* _EXERCISE REQUIREMENTS_
Collect each line of the records containing the string "posibilidad".

Saved entries
↓↓↓
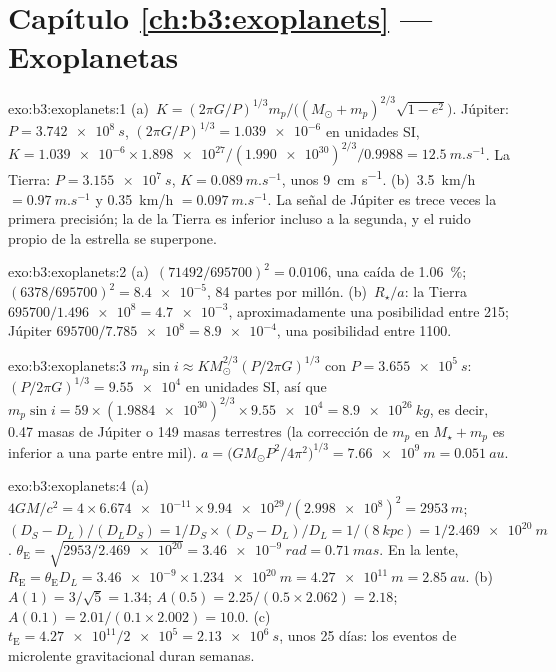 \section*{Capítulo \ref{ch:b3:exoplanets} --- Exoplanetas}

\begin{solution}{exo:b3:exoplanets:1}
(a)~$K = (2\pi G/P)^{1/3}m_p/\bigl((M_\odot + m_p)^{2/3}\sqrt{1 - e^2}\bigr)$.
Júpiter: $P = \qty{3.742e8}{s}$, $(2\pi G/P)^{1/3} = \num{1.039e-6}$ en
unidades SI, $K = \num{1.039e-6}\times\num{1.898e27}/(\num{1.990e30})^{2/3}/0.9988
= \qty{12.5}{m.s^{-1}}$. La Tierra: $P = \qty{3.155e7}{s}$, $K =
\qty{0.089}{m.s^{-1}}$, unos \qty{9}{cm.s^{-1}}. (b)~\qty{3.5}{km/h} $=
\qty{0.97}{m.s^{-1}}$ y \qty{0.35}{km/h} $= \qty{0.097}{m.s^{-1}}$.
La señal de Júpiter es trece veces la primera precisión; la de la Tierra es
inferior incluso a la segunda, y el ruido propio de la estrella se superpone.
\end{solution}

\begin{solution}{exo:b3:exoplanets:2}
(a)~$(71492/695700)^2 = \num{0.0106}$, una caída de \qty{1.06}{\percent};
$(6378/695700)^2 = \num{8.4e-5}$, 84 partes por millón. (b)~$R_\star/a$:
la Tierra $695700/\num{1.496e8} = \num{4.7e-3}$, aproximadamente una posibilidad entre 215;
Júpiter $695700/\num{7.785e8} = \num{8.9e-4}$, una posibilidad entre 1100.
\end{solution}

\begin{solution}{exo:b3:exoplanets:3}
$m_p\sin i \approx K M_\odot^{2/3}(P/2\pi G)^{1/3}$ con $P =
\qty{3.655e5}{s}$: $(P/2\pi G)^{1/3} = \num{9.55e4}$ en unidades SI, así que $m_p
\sin i = 59\times(\num{1.9884e30})^{2/3}\times\num{9.55e4} =
\qty{8.9e26}{kg}$, es decir, 0.47 masas de Júpiter o 149 masas terrestres (la
corrección de $m_p$ en $M_\star + m_p$ es inferior a una parte entre mil).
$a = \bigl(GM_\odot P^2/4\pi^2\bigr)^{1/3} = \qty{7.66e9}{m} =
\qty{0.051}{au}$.
\end{solution}

\begin{solution}{exo:b3:exoplanets:4}
(a)~$4GM/c^2 = 4\times\num{6.674e-11}\times\num{9.94e29}/(\num{2.998e8})^2 =
\qty{2953}{m}$; $(D_S - D_L)/(D_LD_S) = 1/D_S\times(D_S - D_L)/D_L =
1/(\qty{8}{kpc}) = 1/\qty{2.469e20}{m}$. $\theta_\mathrm E =
\sqrt{2953/\num{2.469e20}} = \qty{3.46e-9}{rad} = \qty{0.71}{mas}$. En la
lente, $R_\mathrm E = \theta_\mathrm E D_L = \num{3.46e-9}\times
\qty{1.234e20}{m} = \qty{4.27e11}{m} = \qty{2.85}{au}$. (b)~$A(1) =
3/\sqrt5 = 1.34$; $A(0.5) = 2.25/(0.5\times2.062) = 2.18$; $A(0.1) =
2.01/(0.1\times2.002) = 10.0$. (c)~$t_\mathrm E = \num{4.27e11}/\num{2e5}
= \qty{2.13e6}{s}$, unos 25 días: los eventos de microlente gravitacional duran semanas.
\end{solution}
↑↑↑
* _SOLVED EXERCISE_
la Tierra $695700/\num{1.496e8} = \num{4.7e-3}$, aproximadamente una posibilidad entre 215;
Júpiter $695700/\num{7.785e8} = \num{8.9e-4}$, una posibilidad entre 1100.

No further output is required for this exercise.